* EXCERPTED DATA *
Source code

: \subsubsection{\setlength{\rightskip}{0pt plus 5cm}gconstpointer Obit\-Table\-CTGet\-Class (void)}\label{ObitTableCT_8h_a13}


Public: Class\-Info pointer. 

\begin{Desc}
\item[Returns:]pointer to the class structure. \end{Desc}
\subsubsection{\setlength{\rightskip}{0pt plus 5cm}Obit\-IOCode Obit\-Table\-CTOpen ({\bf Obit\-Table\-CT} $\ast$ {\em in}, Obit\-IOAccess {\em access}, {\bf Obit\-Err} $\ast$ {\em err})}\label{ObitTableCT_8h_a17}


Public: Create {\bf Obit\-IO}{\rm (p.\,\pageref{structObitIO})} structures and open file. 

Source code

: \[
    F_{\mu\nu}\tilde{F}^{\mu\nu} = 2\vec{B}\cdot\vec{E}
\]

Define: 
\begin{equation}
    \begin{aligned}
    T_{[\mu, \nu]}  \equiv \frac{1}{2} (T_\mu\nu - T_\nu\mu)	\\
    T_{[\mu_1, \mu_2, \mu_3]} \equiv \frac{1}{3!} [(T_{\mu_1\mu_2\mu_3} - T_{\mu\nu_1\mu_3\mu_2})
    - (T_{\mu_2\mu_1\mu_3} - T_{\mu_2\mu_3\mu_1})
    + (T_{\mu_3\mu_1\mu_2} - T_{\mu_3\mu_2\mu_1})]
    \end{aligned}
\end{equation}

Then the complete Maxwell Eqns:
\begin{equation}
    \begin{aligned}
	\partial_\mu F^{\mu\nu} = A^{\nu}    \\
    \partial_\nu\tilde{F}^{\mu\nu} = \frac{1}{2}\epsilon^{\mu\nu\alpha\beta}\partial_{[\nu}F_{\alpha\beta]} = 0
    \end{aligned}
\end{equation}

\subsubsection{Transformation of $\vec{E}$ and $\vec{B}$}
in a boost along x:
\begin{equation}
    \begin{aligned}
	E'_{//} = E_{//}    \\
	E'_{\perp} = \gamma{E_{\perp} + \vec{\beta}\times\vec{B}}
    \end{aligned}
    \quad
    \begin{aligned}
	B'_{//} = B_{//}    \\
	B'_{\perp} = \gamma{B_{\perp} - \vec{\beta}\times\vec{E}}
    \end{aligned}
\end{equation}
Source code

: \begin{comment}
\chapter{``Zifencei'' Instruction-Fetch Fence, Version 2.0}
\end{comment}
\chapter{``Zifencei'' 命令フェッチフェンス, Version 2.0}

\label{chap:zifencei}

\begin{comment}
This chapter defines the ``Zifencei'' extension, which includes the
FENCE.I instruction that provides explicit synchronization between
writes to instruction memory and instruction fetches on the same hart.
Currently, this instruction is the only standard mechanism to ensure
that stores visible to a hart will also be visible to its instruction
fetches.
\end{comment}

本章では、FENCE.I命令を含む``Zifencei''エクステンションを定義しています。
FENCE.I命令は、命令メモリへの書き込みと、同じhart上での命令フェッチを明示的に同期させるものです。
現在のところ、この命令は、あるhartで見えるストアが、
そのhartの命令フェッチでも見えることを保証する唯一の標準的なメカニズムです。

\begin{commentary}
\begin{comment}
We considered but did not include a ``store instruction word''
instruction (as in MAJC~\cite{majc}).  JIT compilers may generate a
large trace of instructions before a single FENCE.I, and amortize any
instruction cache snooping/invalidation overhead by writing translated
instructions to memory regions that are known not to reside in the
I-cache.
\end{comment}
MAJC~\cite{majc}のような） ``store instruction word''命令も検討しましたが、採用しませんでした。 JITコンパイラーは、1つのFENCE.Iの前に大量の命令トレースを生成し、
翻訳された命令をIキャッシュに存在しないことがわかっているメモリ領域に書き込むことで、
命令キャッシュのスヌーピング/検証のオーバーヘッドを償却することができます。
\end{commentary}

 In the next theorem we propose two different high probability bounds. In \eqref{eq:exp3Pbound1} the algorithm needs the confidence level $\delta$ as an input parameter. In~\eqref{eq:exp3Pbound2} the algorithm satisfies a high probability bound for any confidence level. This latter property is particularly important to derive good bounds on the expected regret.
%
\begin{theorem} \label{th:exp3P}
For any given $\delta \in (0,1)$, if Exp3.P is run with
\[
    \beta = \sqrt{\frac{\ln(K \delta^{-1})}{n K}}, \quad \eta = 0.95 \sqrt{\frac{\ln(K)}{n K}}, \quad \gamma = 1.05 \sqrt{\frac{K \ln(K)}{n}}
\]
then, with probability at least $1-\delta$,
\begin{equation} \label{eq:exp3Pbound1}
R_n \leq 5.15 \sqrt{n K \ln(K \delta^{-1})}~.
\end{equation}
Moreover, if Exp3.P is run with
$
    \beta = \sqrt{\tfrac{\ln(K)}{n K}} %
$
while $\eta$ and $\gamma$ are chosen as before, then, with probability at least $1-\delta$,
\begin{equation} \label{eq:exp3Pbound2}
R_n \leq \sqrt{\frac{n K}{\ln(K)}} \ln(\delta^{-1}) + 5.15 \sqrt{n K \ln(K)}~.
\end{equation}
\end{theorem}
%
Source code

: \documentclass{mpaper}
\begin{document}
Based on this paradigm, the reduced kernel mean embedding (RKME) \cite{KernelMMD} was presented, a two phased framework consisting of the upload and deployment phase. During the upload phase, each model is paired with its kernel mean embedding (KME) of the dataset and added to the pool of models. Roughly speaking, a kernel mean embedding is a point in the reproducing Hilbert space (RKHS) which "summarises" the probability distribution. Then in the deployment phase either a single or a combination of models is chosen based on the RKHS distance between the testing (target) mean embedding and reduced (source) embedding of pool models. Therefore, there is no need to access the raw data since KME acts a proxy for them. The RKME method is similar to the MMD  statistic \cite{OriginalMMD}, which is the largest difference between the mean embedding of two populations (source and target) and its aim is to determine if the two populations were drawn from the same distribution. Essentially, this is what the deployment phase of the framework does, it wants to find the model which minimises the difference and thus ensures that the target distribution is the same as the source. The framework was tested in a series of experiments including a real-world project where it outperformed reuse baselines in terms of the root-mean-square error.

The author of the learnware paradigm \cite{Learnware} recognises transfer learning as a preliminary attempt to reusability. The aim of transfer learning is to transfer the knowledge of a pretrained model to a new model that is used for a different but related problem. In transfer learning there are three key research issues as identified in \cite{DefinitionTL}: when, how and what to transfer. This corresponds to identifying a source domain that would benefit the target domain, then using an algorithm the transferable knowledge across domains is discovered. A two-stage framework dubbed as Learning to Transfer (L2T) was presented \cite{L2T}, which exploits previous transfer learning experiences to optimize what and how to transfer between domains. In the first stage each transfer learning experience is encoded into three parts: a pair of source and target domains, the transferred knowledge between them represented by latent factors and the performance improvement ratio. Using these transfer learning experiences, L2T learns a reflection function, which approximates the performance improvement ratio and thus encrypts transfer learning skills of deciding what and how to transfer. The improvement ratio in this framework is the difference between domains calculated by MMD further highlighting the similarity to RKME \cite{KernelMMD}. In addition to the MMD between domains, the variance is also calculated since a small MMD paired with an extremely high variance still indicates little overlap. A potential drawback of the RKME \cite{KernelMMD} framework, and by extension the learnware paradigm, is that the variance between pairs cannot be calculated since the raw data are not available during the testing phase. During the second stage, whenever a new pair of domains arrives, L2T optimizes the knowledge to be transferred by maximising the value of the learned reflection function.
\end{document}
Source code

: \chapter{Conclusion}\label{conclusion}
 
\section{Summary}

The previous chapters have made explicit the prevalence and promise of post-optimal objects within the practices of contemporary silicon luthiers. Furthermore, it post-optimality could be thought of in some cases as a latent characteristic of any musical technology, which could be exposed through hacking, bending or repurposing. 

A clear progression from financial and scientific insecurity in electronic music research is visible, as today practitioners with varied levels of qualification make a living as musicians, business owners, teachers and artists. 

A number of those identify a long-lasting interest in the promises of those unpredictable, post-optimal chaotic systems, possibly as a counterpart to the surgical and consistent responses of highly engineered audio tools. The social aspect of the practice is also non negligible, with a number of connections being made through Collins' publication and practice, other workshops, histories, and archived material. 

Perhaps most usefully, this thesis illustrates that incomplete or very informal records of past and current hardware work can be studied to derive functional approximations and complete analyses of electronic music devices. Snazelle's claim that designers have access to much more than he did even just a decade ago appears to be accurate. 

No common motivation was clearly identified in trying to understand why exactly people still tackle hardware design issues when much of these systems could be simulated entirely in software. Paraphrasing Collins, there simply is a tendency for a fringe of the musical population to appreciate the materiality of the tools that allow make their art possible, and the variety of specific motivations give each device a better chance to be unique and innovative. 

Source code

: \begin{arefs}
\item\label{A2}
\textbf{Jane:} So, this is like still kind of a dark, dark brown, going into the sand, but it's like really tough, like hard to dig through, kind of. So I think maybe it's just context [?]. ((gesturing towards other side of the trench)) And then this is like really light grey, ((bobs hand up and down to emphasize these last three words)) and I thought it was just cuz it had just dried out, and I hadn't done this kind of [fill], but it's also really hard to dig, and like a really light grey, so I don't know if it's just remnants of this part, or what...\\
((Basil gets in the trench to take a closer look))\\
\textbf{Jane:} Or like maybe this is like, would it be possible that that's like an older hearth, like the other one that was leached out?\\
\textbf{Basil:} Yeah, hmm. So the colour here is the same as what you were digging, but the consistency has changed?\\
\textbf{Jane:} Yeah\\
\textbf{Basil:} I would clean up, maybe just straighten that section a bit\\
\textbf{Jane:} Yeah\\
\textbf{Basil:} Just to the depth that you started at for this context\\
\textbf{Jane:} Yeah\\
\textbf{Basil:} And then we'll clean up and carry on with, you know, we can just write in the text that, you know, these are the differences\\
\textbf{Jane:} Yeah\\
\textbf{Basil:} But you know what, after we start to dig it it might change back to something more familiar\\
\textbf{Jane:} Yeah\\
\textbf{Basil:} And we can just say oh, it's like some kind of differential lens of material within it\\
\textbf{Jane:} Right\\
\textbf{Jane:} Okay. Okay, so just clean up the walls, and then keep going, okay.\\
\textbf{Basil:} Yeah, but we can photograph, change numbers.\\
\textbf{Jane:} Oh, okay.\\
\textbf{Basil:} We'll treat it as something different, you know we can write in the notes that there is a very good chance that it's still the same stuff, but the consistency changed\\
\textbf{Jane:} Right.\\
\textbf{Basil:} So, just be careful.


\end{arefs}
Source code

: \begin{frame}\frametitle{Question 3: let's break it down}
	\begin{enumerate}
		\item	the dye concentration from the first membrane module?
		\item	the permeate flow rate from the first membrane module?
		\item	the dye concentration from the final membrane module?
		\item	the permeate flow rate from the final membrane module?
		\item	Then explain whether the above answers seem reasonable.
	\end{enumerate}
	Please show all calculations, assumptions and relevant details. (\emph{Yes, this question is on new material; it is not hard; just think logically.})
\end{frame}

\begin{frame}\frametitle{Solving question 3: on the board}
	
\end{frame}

* TASK TO COMPLETE *
Look above for the line holding "Perhaps most usefully, this" and the line holding "was leached out?\\". Retype both, and every line between them, word for word and nothing else.

* EXERCISE RESPONSE *
Perhaps most usefully, this thesis illustrates that incomplete or very informal records of past and current hardware work can be studied to derive functional approximations and complete analyses of electronic music devices. Snazelle's claim that designers have access to much more than he did even just a decade ago appears to be accurate. 

No common motivation was clearly identified in trying to understand why exactly people still tackle hardware design issues when much of these systems could be simulated entirely in software. Paraphrasing Collins, there simply is a tendency for a fringe of the musical population to appreciate the materiality of the tools that allow make their art possible, and the variety of specific motivations give each device a better chance to be unique and innovative. 

Source code

: \begin{arefs}
\item\label{A2}
\textbf{Jane:} So, this is like still kind of a dark, dark brown, going into the sand, but it's like really tough, like hard to dig through, kind of. So I think maybe it's just context [?]. ((gesturing towards other side of the trench)) And then this is like really light grey, ((bobs hand up and down to emphasize these last three words)) and I thought it was just cuz it had just dried out, and I hadn't done this kind of [fill], but it's also really hard to dig, and like a really light grey, so I don't know if it's just remnants of this part, or what...\\
((Basil gets in the trench to take a closer look))\\
\textbf{Jane:} Or like maybe this is like, would it be possible that that's like an older hearth, like the other one that was leached out?\\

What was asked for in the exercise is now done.